Saved entries:

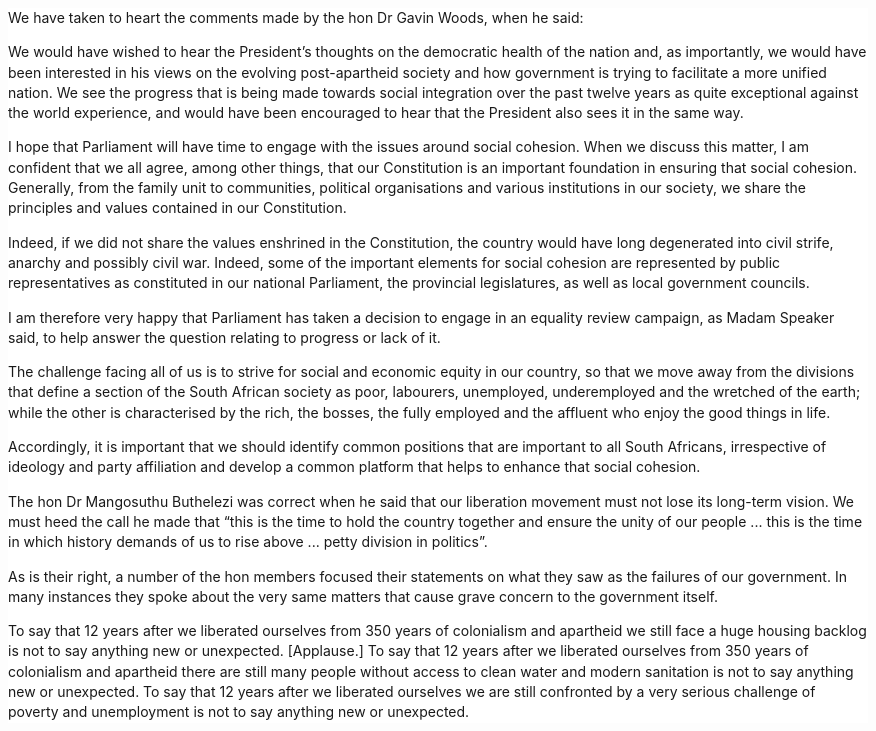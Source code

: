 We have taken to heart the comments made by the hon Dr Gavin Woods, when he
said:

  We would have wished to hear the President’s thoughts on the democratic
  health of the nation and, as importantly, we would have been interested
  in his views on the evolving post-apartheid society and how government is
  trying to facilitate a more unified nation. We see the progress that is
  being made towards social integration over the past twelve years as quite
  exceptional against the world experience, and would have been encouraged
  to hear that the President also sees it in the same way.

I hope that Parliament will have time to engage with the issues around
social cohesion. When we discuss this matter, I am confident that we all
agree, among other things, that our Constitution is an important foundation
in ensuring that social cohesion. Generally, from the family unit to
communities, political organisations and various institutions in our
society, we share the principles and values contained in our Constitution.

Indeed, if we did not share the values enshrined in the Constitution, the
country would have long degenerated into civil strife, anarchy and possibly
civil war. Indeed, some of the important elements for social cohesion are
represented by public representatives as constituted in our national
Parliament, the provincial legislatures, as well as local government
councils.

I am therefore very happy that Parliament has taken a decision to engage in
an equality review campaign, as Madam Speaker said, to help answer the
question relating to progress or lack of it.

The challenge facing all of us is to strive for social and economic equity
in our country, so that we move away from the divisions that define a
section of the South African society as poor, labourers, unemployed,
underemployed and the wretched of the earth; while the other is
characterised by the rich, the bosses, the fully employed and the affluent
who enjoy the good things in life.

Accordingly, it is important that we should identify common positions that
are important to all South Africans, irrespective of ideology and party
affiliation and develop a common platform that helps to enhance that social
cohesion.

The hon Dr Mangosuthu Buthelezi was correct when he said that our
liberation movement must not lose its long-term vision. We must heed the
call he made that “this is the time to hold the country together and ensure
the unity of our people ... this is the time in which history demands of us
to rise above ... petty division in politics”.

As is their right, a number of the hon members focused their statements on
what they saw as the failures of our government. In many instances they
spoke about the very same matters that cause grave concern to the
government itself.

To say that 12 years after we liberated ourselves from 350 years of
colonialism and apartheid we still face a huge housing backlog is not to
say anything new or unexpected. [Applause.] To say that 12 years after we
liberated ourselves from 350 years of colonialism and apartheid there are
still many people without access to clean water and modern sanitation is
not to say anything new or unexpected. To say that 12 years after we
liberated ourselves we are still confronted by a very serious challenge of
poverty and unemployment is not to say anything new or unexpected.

...

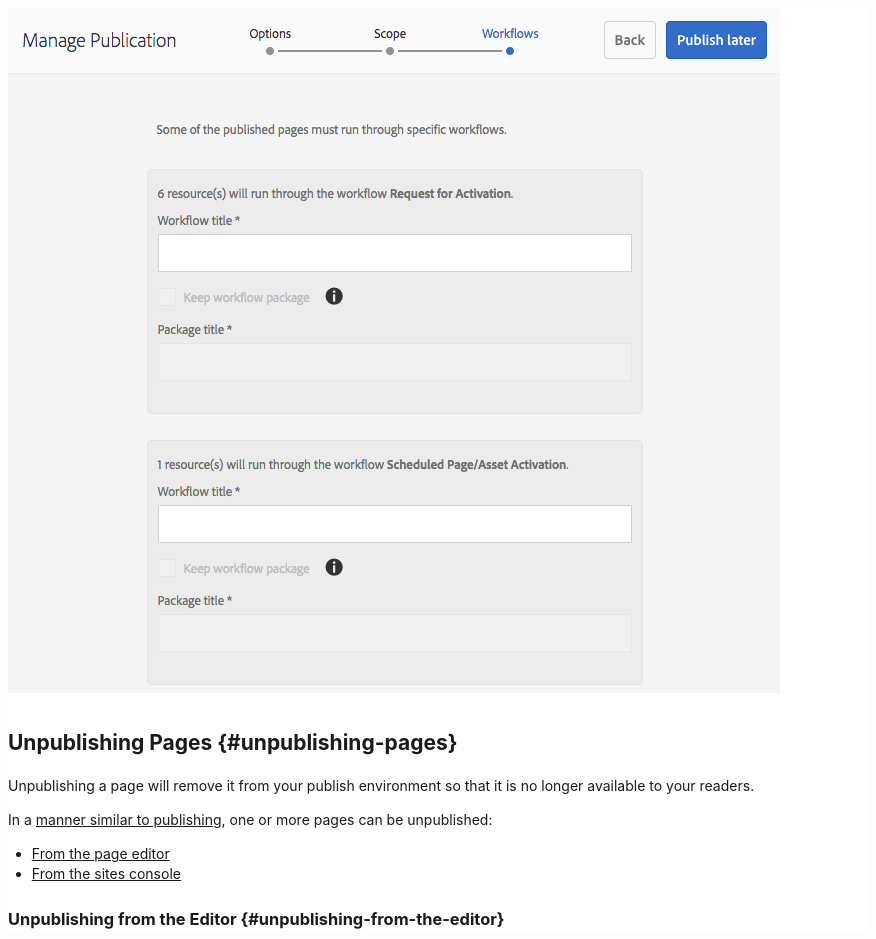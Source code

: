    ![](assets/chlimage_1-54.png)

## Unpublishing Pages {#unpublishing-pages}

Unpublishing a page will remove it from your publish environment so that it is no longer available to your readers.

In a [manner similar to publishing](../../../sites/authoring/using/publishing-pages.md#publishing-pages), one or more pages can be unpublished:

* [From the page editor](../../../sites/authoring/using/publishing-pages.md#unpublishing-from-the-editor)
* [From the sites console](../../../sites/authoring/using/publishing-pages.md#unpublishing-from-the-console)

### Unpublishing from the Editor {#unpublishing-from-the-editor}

* * *

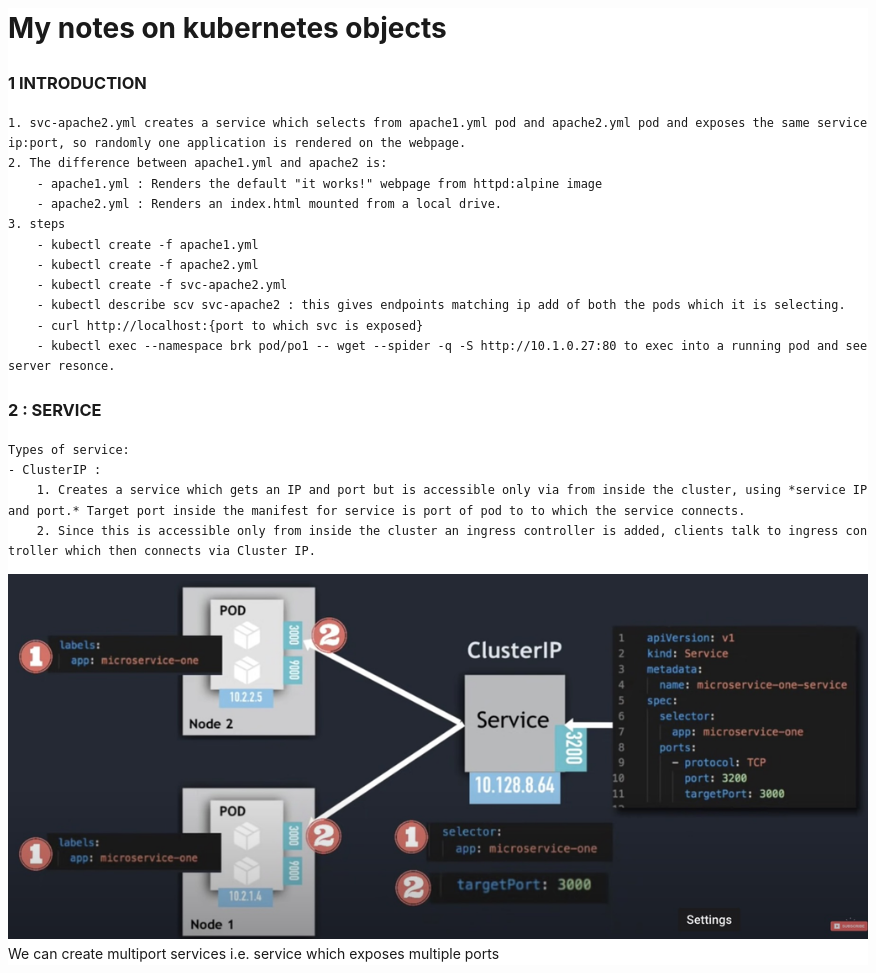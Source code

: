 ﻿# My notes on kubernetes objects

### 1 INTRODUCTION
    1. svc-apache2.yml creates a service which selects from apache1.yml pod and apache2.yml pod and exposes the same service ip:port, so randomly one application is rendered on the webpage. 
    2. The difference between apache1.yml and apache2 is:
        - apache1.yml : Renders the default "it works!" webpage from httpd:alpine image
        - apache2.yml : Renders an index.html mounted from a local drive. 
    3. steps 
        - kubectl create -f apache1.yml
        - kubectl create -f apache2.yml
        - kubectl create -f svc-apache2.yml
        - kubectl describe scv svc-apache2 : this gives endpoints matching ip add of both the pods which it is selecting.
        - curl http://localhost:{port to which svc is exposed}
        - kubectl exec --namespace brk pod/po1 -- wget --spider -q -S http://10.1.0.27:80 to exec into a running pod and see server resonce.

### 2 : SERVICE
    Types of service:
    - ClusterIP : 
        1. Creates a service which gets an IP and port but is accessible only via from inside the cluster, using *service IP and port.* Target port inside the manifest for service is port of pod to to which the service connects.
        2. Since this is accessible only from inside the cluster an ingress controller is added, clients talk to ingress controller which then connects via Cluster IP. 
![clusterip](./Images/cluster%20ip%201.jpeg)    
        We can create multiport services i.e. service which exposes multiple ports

• Instructions to follow
Take exactly the lines from the one containing "section of the" through the one containing "colonialism and apartheid we" in the data above, and output them with nothing added.

• Solved problem
section of the South African society as poor, labourers, unemployed,
underemployed and the wretched of the earth; while the other is
characterised by the rich, the bosses, the fully employed and the affluent
who enjoy the good things in life.

Accordingly, it is important that we should identify common positions that
are important to all South Africans, irrespective of ideology and party
affiliation and develop a common platform that helps to enhance that social
cohesion.

The hon Dr Mangosuthu Buthelezi was correct when he said that our
liberation movement must not lose its long-term vision. We must heed the
call he made that “this is the time to hold the country together and ensure
the unity of our people ... this is the time in which history demands of us
to rise above ... petty division in politics”.

As is their right, a number of the hon members focused their statements on
what they saw as the failures of our government. In many instances they
spoke about the very same matters that cause grave concern to the
government itself.

To say that 12 years after we liberated ourselves from 350 years of
colonialism and apartheid we still face a huge housing backlog is not to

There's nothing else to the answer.